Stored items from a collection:

<<<<

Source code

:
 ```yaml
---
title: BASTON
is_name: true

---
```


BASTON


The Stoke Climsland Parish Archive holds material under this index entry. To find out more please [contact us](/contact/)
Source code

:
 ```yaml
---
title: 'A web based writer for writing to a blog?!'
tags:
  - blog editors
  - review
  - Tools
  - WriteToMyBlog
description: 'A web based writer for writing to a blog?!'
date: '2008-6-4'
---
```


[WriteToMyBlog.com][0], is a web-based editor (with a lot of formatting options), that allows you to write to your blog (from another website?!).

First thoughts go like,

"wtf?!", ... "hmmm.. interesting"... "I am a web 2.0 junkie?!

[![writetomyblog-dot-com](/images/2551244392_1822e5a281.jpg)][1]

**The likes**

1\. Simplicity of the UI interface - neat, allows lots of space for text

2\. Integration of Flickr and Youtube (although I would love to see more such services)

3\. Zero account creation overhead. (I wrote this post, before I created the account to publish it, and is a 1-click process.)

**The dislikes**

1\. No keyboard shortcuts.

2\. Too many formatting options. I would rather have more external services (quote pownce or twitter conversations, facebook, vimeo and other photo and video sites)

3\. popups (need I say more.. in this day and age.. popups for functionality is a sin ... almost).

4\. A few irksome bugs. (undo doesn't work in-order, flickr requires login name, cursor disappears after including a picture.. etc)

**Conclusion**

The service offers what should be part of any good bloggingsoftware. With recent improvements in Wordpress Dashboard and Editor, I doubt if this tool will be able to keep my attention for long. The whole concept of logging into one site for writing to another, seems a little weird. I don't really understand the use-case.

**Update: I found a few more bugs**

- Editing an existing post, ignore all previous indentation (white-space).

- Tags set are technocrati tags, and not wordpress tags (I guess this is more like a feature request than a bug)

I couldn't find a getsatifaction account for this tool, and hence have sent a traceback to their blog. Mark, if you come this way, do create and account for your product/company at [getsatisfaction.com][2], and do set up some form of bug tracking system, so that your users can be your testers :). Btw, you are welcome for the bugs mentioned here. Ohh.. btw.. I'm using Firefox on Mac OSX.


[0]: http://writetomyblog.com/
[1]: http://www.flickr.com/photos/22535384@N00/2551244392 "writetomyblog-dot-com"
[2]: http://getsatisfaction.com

>>>>
<<<<

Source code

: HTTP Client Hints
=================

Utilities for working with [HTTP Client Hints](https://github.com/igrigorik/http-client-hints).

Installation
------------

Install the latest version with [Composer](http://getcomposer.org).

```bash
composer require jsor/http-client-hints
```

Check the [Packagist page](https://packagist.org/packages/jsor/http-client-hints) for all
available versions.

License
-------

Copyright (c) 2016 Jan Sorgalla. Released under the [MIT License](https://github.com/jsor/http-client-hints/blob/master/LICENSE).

>>>>
<<<<

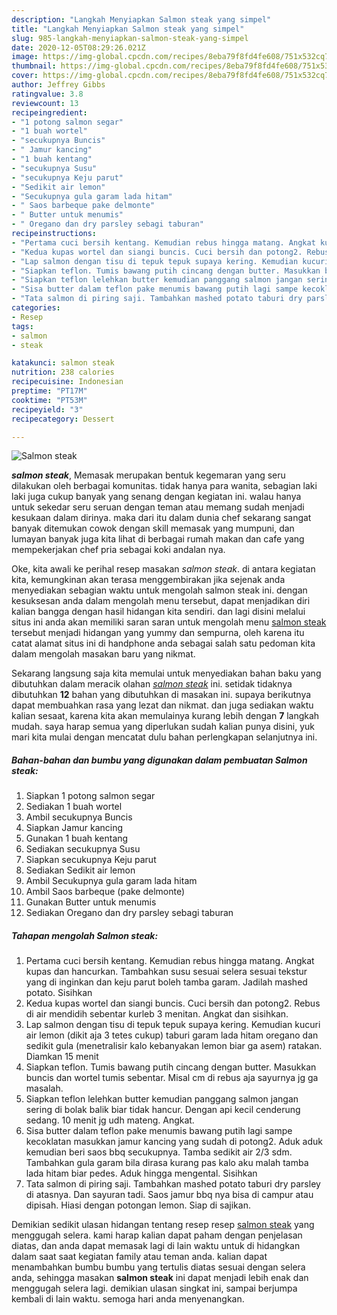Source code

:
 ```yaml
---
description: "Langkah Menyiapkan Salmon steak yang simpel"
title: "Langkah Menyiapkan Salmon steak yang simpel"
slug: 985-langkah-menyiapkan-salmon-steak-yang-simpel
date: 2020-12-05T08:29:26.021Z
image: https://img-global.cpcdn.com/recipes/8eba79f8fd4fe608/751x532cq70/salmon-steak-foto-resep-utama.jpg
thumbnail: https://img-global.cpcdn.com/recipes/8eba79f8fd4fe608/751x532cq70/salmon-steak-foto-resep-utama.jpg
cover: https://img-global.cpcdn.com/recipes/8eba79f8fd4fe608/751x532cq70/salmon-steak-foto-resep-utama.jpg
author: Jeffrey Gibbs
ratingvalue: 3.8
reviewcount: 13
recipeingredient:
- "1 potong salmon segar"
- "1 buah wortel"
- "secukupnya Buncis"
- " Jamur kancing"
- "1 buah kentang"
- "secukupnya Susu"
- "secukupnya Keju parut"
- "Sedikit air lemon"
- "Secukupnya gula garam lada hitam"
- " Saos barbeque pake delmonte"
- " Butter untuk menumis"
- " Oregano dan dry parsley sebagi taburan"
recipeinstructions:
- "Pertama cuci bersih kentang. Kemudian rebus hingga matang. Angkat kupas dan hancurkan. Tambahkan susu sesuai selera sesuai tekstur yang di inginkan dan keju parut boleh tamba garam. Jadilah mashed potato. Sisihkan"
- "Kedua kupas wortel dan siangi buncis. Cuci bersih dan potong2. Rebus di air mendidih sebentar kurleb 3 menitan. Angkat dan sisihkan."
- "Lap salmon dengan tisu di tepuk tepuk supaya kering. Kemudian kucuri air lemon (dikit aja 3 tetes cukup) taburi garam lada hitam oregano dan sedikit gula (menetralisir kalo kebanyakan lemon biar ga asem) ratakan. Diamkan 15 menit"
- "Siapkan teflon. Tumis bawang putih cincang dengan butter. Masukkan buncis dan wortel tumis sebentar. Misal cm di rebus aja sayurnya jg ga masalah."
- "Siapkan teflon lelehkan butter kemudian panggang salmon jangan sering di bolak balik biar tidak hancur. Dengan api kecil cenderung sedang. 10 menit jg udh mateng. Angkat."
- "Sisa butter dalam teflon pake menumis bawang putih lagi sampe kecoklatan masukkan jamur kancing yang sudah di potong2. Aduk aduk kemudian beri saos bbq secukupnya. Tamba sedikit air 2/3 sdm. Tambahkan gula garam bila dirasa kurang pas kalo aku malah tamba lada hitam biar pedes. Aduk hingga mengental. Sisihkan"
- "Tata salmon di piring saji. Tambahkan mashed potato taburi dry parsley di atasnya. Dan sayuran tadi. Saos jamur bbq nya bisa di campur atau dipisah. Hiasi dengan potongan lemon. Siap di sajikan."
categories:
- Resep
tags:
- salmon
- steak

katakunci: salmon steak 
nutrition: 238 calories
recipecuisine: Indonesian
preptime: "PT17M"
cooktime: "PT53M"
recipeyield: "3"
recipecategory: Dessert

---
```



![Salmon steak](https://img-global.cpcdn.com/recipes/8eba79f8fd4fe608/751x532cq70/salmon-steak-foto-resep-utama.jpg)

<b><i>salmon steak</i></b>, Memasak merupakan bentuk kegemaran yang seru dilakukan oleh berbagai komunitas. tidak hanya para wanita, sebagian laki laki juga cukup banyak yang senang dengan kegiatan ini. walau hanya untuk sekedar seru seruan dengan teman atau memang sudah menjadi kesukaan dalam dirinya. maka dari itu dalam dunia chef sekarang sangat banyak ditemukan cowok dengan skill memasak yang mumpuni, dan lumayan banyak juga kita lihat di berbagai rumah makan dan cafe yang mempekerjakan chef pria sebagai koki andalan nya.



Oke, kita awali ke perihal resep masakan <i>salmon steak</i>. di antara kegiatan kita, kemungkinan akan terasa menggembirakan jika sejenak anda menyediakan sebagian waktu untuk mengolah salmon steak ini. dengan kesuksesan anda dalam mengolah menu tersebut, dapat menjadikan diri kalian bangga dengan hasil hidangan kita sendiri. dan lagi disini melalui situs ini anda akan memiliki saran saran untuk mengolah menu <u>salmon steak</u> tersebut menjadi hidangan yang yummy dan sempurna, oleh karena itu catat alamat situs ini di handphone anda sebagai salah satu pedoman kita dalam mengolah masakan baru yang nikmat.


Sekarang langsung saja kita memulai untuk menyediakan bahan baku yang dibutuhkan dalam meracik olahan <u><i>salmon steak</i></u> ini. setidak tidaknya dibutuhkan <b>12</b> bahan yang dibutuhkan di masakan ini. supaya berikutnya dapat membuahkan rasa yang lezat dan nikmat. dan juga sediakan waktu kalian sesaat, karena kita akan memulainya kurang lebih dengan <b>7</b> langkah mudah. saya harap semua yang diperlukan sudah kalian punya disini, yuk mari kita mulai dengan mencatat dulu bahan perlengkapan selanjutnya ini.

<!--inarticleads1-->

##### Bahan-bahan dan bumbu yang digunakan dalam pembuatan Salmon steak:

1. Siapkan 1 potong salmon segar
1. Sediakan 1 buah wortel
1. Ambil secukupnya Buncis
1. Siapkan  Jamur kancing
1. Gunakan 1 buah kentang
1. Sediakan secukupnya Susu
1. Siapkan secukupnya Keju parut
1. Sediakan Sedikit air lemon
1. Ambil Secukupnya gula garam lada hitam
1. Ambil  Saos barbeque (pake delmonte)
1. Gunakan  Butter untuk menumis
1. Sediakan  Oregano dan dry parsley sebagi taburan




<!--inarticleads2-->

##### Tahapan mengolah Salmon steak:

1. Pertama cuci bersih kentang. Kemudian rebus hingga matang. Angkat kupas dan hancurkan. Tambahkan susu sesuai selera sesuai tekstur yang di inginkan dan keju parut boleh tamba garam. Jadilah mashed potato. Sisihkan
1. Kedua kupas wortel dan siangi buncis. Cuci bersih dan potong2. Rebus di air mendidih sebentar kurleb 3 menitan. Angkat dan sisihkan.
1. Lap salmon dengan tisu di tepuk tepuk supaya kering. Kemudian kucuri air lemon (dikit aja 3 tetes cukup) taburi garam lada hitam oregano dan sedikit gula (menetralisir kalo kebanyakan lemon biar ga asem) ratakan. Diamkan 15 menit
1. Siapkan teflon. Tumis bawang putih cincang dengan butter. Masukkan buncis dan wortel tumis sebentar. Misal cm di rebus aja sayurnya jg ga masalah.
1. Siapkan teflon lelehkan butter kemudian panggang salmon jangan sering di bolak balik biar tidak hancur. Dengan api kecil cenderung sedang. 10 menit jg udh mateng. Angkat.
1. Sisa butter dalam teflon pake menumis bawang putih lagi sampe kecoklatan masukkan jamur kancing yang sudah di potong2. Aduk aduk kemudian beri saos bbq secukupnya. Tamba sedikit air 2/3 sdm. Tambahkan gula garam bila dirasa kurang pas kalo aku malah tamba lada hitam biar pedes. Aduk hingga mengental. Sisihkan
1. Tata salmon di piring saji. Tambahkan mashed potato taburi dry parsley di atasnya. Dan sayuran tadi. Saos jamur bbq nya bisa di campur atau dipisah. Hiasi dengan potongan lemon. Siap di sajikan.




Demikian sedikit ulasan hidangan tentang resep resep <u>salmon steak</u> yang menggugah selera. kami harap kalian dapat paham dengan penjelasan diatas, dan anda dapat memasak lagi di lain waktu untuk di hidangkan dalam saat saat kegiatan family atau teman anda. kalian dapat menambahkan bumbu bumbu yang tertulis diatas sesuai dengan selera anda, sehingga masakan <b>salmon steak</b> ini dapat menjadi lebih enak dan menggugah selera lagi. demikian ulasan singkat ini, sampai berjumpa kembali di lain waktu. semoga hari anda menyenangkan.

>>>>

Could you repeat exactly the lines above from the line with "Utilities for working" up to and including the line with "Copyright (c) 2016", and only those?

Utilities for working with [HTTP Client Hints](https://github.com/igrigorik/http-client-hints).

Installation
------------

Install the latest version with [Composer](http://getcomposer.org).

```bash
composer require jsor/http-client-hints
```

Check the [Packagist page](https://packagist.org/packages/jsor/http-client-hints) for all
available versions.

License
-------

Copyright (c) 2016 Jan Sorgalla. Released under the [MIT License](https://github.com/jsor/http-client-hints/blob/master/LICENSE).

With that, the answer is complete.